Podría, es cierto, alegarse que el magistrado puede utilizar argumentos para atraer al heterodoxo al camino de la verdad y procurar su salvación. Lo acepto, pero esta posibilidad es común al magistrado y a otros hombres. Enseñando, amonestando, corrigiendo con el razonamiento a los que yerran, el magistrado puede ciertamente hacer lo que debe hacer todo hombre bueno. No es necesario que, para ser magistrado, deje de ser hombre o cristiano. Y una cosa es persuadir y otra mandar; una cosa apremiar con argumentos y otra con decretos: éstos son propios del poder civil, mientras los otros pertenecen a la buena voluntad humana. Todo mortal tiene pleno derecho a amonestar, exhortar, denunciar los errores y atraer a los demás con razonamientos, pero corresponde al magistrado ordenar con decretos, obligar con la espada. Queda claro lo que pretendo decir: el poder civil no tiene que prescribir artículos de fe o dogmas o formas de culto divino con la ley civil. Pues, efectivamente, las leyes no tienen fuerza, si a las leyes no se les añaden los castigos; pero, si se añaden los castigos, éstos en este caso son ineficaces y poco adecuados para persuadir. Si alguien quiere acoger un dogma o practicar un culto para salvar su alma, tiene que creer con toda su alma que el dogma es verdadero y que el culto será grato y aceptado por Dios; pero ningún castigo está en modo alguno en grado de infundir en el alma una convicción de este género. Se necesita luz para que cambie una creencia del alma; la luz no puede venir, en modo alguno, de un castigo infligido al cuerpo.
III
El cuidado de la salvación del alma no puede corresponder, de ninguna forma, al magistrado civil, porque, aunque admitamos que la autoridad de las leyes y la fuerza de los castigos sean capaces en la conversión de los espíritus humanos, sin embargo esto no ayudaría de ninguna manera a la salvación de las almas. Dado que una sola es la religión verdadera, uno solo es el camino que lleva a la morada de los bienaventurados, ¿qué esperanza habría de que un número mayor de hombres llegase, si los mortales tuvieran que dejar a un lado el dictamen de la razón y de la conciencia y tuvieran que aceptar ciegamente las creencias del príncipe y adorar a Dios según las leyes patrias? Entre las distintas creencias religiosas que siguen los príncipes, el estrecho camino que conduce al cielo y la angosta puerta del paraíso necesariamente se abrirían para muy pocos, pertenecientes a una sola región; y lo más absurdo e indigno de Dios en todo este asunto sería que la felicidad eterna o el eterno castigo dependieran únicamente del lugar donde se hubiera nacido.
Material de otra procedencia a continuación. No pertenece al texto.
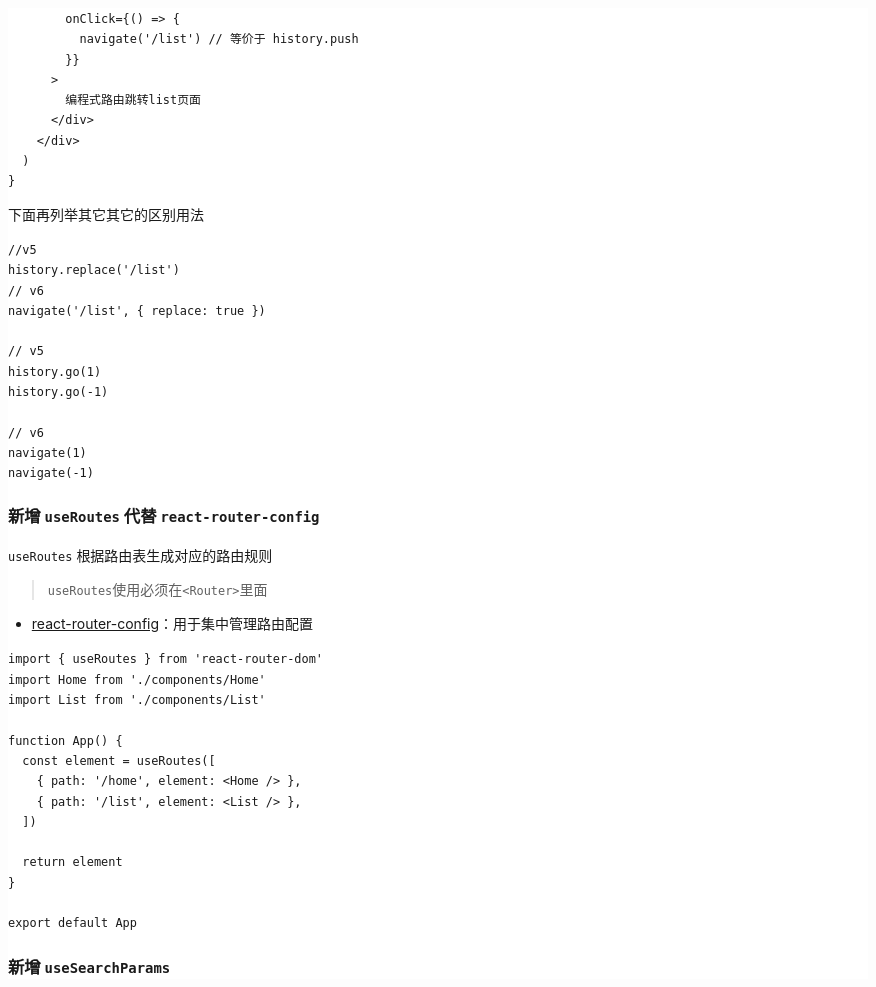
 ```tsx
        onClick={() => {
          navigate('/list') // 等价于 history.push
        }}
      >
        编程式路由跳转list页面
      </div>
    </div>
  )
}
```

下面再列举其它其它的区别用法

```tsx
//v5
history.replace('/list')
// v6
navigate('/list', { replace: true })

// v5
history.go(1)
history.go(-1)

// v6
navigate(1)
navigate(-1)
```

### 新增 `useRoutes` 代替 `react-router-config`

`useRoutes` 根据路由表生成对应的路由规则

> `useRoutes`使用必须在`<Router>`里面

- [react-router-config](https://www.npmjs.com/package/react-router-config)：用于集中管理路由配置

```tsx
import { useRoutes } from 'react-router-dom'
import Home from './components/Home'
import List from './components/List'

function App() {
  const element = useRoutes([
    { path: '/home', element: <Home /> },
    { path: '/list', element: <List /> },
  ])

  return element
}

export default App
```

### 新增 `useSearchParams`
Estas consideraciones, omitiendo muchas otras que podrían exponerse, me parecen suficientes para establecer que todo el poder del Estado se refiere a los bienes civiles, se limita al cuidado de las cosas de este mundo y nada tiene que ver con las cosas que esperan en la vida futura.
Ahora consideremos qué es una Iglesia. Estimo que una Iglesia es una sociedad libre de hombres que se reúnen voluntariamente para rendir culto público a Dios de la manera que ellos juzgan aceptable a la divinidad, para conseguir la salvación del alma.
Digo que es una sociedad libre y voluntaria. Nadie nace miembro de una Iglesia, de lo contrario, la religión de los padres y de los abuelos perviviría en cada hombre por derecho hereditario, lo mismo que sus propiedades, y cada uno debería su fe a su nacimiento: no se puede pensar nada más absurdo que esto. Las cosas, por tanto, están como sigue. El hombre, que por naturaleza no está obligado a formar parte de ninguna Iglesia, ni ligado a una secta, entra de forma espontánea en la sociedad en la que cree haber encontrado la verdadera religión y el culto que agrada a Dios. La esperanza de salvación que encuentra, siendo la única razón para entrar en la Iglesia, es también el criterio para permanecer en ella. Si con posterioridad descubre alguna cosa errónea en la doctrina o incongruente en el culto, tiene que tener siempre la posibilidad de salir de la Iglesia con la misma libertad con la que había entrado. Pues, en efecto, fuera de los que están unidos por la esperanza de la vida eterna, ningún otro vínculo puede ser indisoluble. Una iglesia es, pues, una sociedad de miembros unidos voluntariamente para este fin.
Tenemos que investigar ahora cuál es su poder y a qué leyes se tiene que someter.
Puesto que ninguna sociedad, por libre que sea o por banal que haya sido el motivo de su constitución, sea de intelectuales con el fin de saber, de comerciantes para comerciar o de hombres ociosos para conversar y cultivar el espíritu, puede subsistir sin disolverse inmediatamente, si carece de todo tipo de ley, es necesario que también la Iglesia tenga sus leyes, para determinar los tiempos y lugares de reunión, las condiciones de aceptación y de exclusión y, finalmente, la diferencia de las cargas, el orden de las cosas y demás asuntos semejantes. Pero, dado que ella es una reunión libre (como se ha demostrado), libre de toda fuerza de coacción, se deduce necesariamente que el derecho de hacer las leyes no puede residir en nadie sino en la sociedad misma o en aquéllos (pero es lo mismo) que la sociedad, con su consentimiento, ha autorizado.
Pero se objetará que no puede existir una verdadera Iglesia que no tenga un obispo o presbiterio, dotado de la autoridad para gobernar, derivada de los apóstoles por sucesión continua y nunca ininterrumpida (1).
Notas
(1) Las dos formas de Iglesia protestante que en Inglaterra tenían una organización territorial uniforme. La Iglesia de Inglaterra se regía por la autoridad de los obispos, considerados los sucesores de los apóstoles. A la tradición apostólica se refería la Iglesia presbiteriana, importada desde Escocia a Inglaterra, que ponia la autoridad en el presbiterio o consejo de ancianos, considerado como el heredero del grupo de los apóstoles.